▶ EXERCISE REQUIREMENTS
Whenever a line contains the string "local", copy it out of the entries.

▶ GIVEN DATA
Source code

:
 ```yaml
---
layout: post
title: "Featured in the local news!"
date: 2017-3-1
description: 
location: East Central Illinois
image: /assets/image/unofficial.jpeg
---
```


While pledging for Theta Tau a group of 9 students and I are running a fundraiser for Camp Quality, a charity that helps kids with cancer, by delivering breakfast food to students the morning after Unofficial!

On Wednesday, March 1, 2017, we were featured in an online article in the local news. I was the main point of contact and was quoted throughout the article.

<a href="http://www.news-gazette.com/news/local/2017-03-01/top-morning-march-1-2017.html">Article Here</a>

▶ SOLUTION
title: "Featured in the local news!"
On Wednesday, March 1, 2017, we were featured in an online article in the local news. I was the main point of contact and was quoted throughout the article.
<a href="http://www.news-gazette.com/news/local/2017-03-01/top-morning-march-1-2017.html">Article Here</a>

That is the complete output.